1979 single by Boston

"Feelin' Satisfied" is a song by American rock band Boston, released on their 1978 studio album Don't Look Back. The song was written by Tom Scholz and released as a single in 1979. The single peaked at number 46 on the US Billboard Hot 100. It reached number 84 in Canada.
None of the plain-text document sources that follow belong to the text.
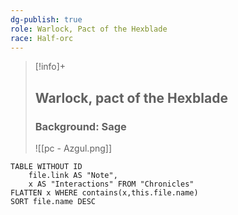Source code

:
 ```yaml
---
dg-publish: true
role: Warlock, Pact of the Hexblade
race: Half-orc
---
```


> [!info]+
> ## Warlock, pact of the Hexblade
> ### Background: Sage
>![[pc - Azgul.png]]


```dataview
TABLE WITHOUT ID
	file.link AS "Note", 
	x AS "Interactions" FROM "Chronicles"
FLATTEN x WHERE contains(x,this.file.name) 
SORT file.name DESC
```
It was the band's last release for 7 years, until Third Stage in 1986.

==Critical reception==
Paul Grein of Billboard described the song as "an affectionate tribute to the power of music." The same magazine later described the song as an "upbeat track which is totally rock 'n' roll," praising the "clear singing" and "fresh sounds." Cash Box said it has "those Boston characteristics that has made the group a platinum act: tight-skin percussion, majestic guitar lines and do-the-job soaring vocals." Cash Box also called it a "fine track." Record World called it "one of [Don't Look Backs] most powerful rockers" and praised the guitar playing, Brad Delp's lead vocal and the "multi -track vocal hook."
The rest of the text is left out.